Angkasa merenung dengan pikiran yang berkecamuk. Ucapan Laura memang benar, dia memang tak mau melawan rasa takutnya. Tapi, jika tak melakukan itu, maka ...
"Kalau lo minta perlindungan gue, terus yang melindungi gue siapa? Gue,..." Laura mengalihkan pandangannya dari Angkasa. "juga butuh perlindungan."
Suara Laura dipenuhi rasa kesepian yang mendalam sampai membuat dada Angkasa sesak walaupun bukan dia yang merasakannya. "Umur lo 17 tahun sama seperti gue. Di umur kita yang sekarang, jika lo ingin mempertahankan sesuatu, maka lo harus melindunginya dengan tangan lo sendiri. Karena di dunia yang indah ini, kita harus membayar harga untuk mendapatkan sesuatu yang kita inginkan. Segala sesuatu pasti ada harganya, sekalipun itu hal yang remeh."

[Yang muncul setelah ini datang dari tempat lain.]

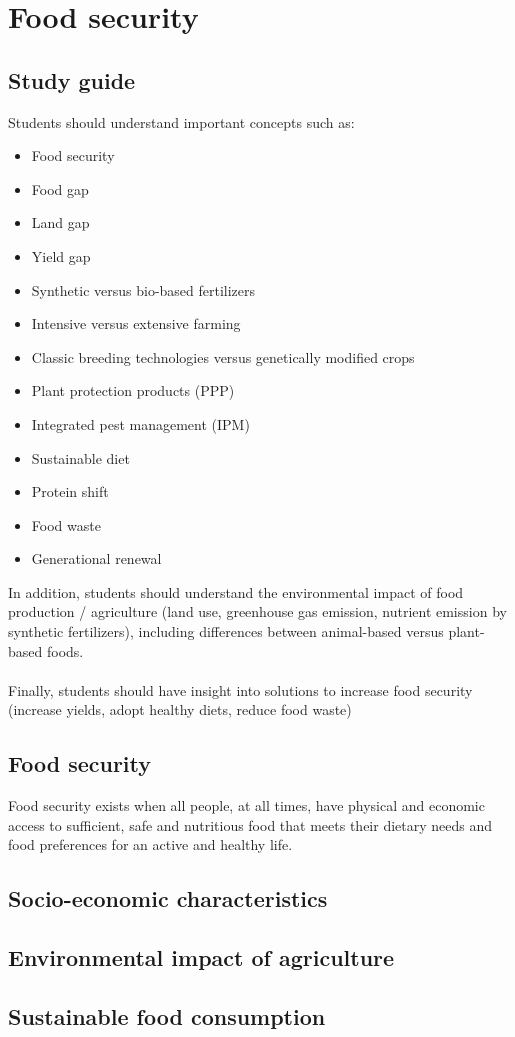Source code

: \documentclass[../summary.tex]{subfiles}
\begin{document}
	
	\section{Food security}
	
	\subsection{Study guide}
	
	Students should understand important concepts such as:
	\begin{itemize} 
	\item Food security
	\item Food gap
	\item Land gap
	\item Yield gap
	\item Synthetic versus bio-based fertilizers
	\item Intensive versus extensive farming
	\item Classic breeding technologies versus genetically modified crops
	\item Plant protection products (PPP)
	\item Integrated pest management (IPM)
	\item Sustainable diet
	\item Protein shift
	\item Food waste
	\item Generational renewal
	\end{itemize}
	In addition, students should understand the environmental impact of food production / agriculture (land use, greenhouse gas emission, nutrient emission by synthetic fertilizers), including differences between animal-based versus plant-based foods.
	\\\\
	Finally, students should have insight into solutions to increase food security (increase yields, adopt healthy
	diets, reduce food waste)
	
	\subsection{Food security}
	
	Food security exists when all people, at all times, have physical and economic access to sufficient, safe and nutritious food that meets their dietary needs and food preferences for an active and healthy life. 
	
	\subsection{Socio-economic characteristics}
	
	
	
	\subsection{Environmental impact of agriculture}
	
	\subsection{Sustainable food consumption}
	
\end{document}
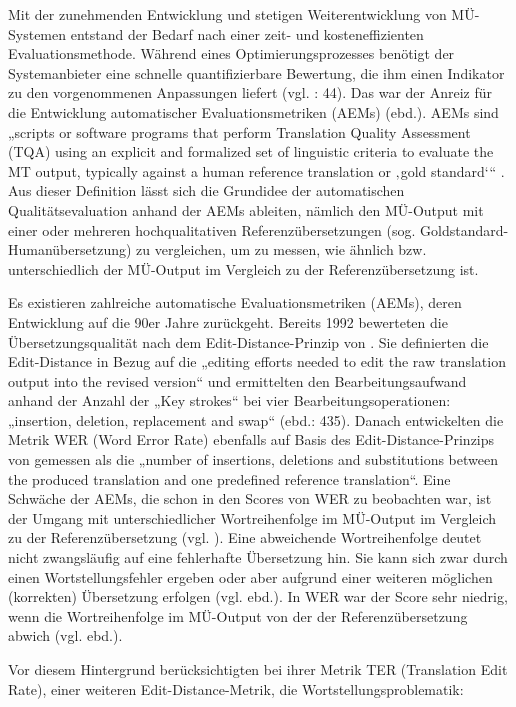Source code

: Mit der zunehmenden Entwicklung und stetigen Weiterentwicklung von MÜ-Systemen entstand der Bedarf nach einer zeit- und kosteneffizienten Evaluationsmethode. Während eines Optimierungsprozesses benötigt der Systemanbieter eine schnelle quantifizierbare Bewertung, die ihm einen Indikator zu den vorgenommenen Anpassungen liefert (vgl. \citealt{Doherty2012}: 44). Das war der Anreiz für die Entwicklung automatischer Evaluationsmetriken (AEMs) (ebd.). AEMs sind „scripts or software programs that perform Translation Quality Assessment (TQA) using an explicit and formalized set of linguistic criteria to evaluate the MT output, typically against a human reference translation or ‚gold standard‘“ \citep[4]{Doherty2017}. Aus dieser Definition lässt sich die Grundidee der automatischen Qualitätsevaluation anhand der AEMs ableiten, nämlich den MÜ-Output mit einer oder mehreren hochqualitativen Referenzübersetzungen (sog. Goldstandard-Humanübersetzung) zu vergleichen, um zu messen, wie ähnlich bzw. unterschiedlich der MÜ-Output im Vergleich zu der Referenzübersetzung ist.

Es existieren zahlreiche automatische Evaluationsmetriken (AEMs), deren Entwicklung auf die 90er Jahre zurückgeht. Bereits 1992 bewerteten \citet{SuEtAl1992} die Übersetzungsqualität nach dem Edit-Distance-Prinzip von \citet{Levenshtein1966}. Sie definierten die Edit-Distance in Bezug auf die „editing efforts needed to edit the raw translation output into the revised version“ und ermittelten den Bearbeitungsaufwand anhand der Anzahl der „Key strokes“ bei vier Bearbeitungsoperationen: „insertion, deletion, replacement and swap“ (ebd.: 435). Danach entwickelten \citet{NießenEtAl2000} die Metrik WER (Word Error Rate) ebenfalls auf Basis des Edit-Distance-Prinzips von \citet[707]{Levenshtein1966} gemessen als die „number of insertions, deletions and substitutions between the produced translation and one predefined reference translation“. Eine Schwäche der AEMs, die schon in den Scores von WER zu beobachten war, ist der Umgang mit unterschiedlicher Wortreihenfolge im MÜ-Output im Vergleich zu der Referenzübersetzung (vgl. \citealt{HanEtAl2017}). Eine abweichende Wortreihenfolge deutet nicht zwangsläufig auf eine fehlerhafte Übersetzung hin. Sie kann sich zwar durch einen Wortstellungsfehler ergeben oder aber aufgrund einer weiteren möglichen (korrekten) Übersetzung erfolgen (vgl. ebd.). In WER war der Score sehr niedrig, wenn die Wortreihenfolge im MÜ-Output von der der Referenzübersetzung abwich (vgl. ebd.).

Vor diesem Hintergrund berücksichtigten \citet{SnoverEtAl2006} bei ihrer Metrik TER (Translation Edit Rate), einer weiteren Edit-Distance-Metrik, die Wortstellungsproblematik:

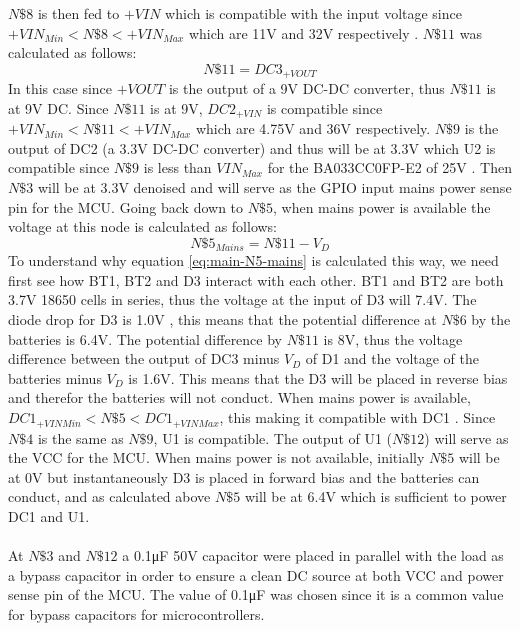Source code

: $N\$8$ is then fed to $+VIN$ which is compatible with the input voltage since $+VIN_{Min} < N\$8 < +VIN_{Max}$ which are 11\si{\V} and 32\si{\V} respectively \cite{R78W900}.
$N\$11$ was calculated as follows:
\begin{equation}
  N\$11 = DC3_{+VOUT}
  \label{eq:main-N11}
\end{equation}
In this case since $+VOUT$ is the output of a 9\si{\V} DC-DC converter, thus $N\$11$ is at 9\si{V} DC. Since $N\$11$ is at 9\si{V}, $DC2_{+VIN}$ is compatible since $+VIN_{Min} < N\$11 < +VIN_{Max}$ which are 4.75\si{\V} and 36\si{\V} respectively. $N\$9$ is the output of DC2 (a 3.3\si{\V} DC-DC converter) and thus will be at 3.3\si{\V} which U2 is compatible since $N\$9$ is less than $VIN_{Max}$ for the BA033CC0FP-E2 of 25\si{\V} \cite{BA033CC0FPE2}. Then $N\$3$ will be at 3.3\si{\V} denoised and will serve as the GPIO input mains power sense pin for the MCU.
Going back down to $N\$5$, when mains power is available the voltage at this node is calculated as follows:
\begin{equation}
  N\$5_{Mains} = N\$11 - V_{D}
  \label{eq:main-N5-mains}
\end{equation}
To understand why equation \ref{eq:main-N5-mains} is calculated this way, we need first see how BT1, BT2 and D3 interact with each other. BT1 and BT2 are both 3.7\si{\V} 18650 cells \cite{ICR186502200F} in series, thus the voltage at the input of D3 will 7.4\si{\V}. The diode drop for D3 is 1.0\si{\V} \cite{1N4004}, this means that the potential difference at $N\$6$ by the batteries is 6.4\si{\V}. The potential difference by $N\$11$ is 8\si{\V}, thus the voltage difference between the output of DC3 minus $V_{D}$ of D1 and the voltage of the batteries minus $V_{D}$ is 1.6\si{\V}. This means that the D3 will be placed in reverse bias and therefor the batteries will not conduct. When mains power is available, $DC1_{+VINMin} < N\$5 < DC1_{+VINMax}$, this making it compatible with DC1 \cite{K7803500R3}. Since $N\$4$ is the same as $N\$9$, U1 is compatible. The output of U1 ($N\$12$) will serve as the VCC for the MCU.
When mains power is not available, initially $N\$5$ will be at 0\si{\V} but instantaneously D3 is placed in forward bias and the batteries can conduct, and as calculated above $N\$5$ will be at 6.4\si{\V} which is sufficient to power DC1 and U1.\\\\
At $N\$3$ and $N\$12$ a 0.1\si{\micro\farad} 50\si{\V} capacitor were placed in parallel with the load as a bypass capacitor in order to ensure a clean DC source at both VCC and power sense pin of the MCU. The value of 0.1\si{\micro\farad} was chosen since it is a common value for bypass capacitors for microcontrollers.\\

Angkasa terdiam dengan bibir bergetar, tangannya bahkan menjadi dingin ketika dia berhasil menarik kesimpulan. Dia tahu apa arti dari semua perkataan Laura. Perkataannya mengandung arti bahwa Laura akan meninggalkan Angkasa jika Angkasa tidak bisa melakukan apapun bahkan untuk melindungi dirinya sendiri.
Laura yang berhasil menangkap ekspresi gelisah Angkasa tersenyum tipis. Tangannya mengelus rambut Angkasa membuat Angkasa merasa tenang untuk sejenak. "Ternyata lo pintar juga. Tanpa perlu gue katakan, lo pasti tahu apa maksud dari perkataan gue."
"Mulai sekarang, lo harus memulainya dari awal untuk menjadi Angkasa Ardiansyah yang berumur 17 tahun, bukan 7 tahun."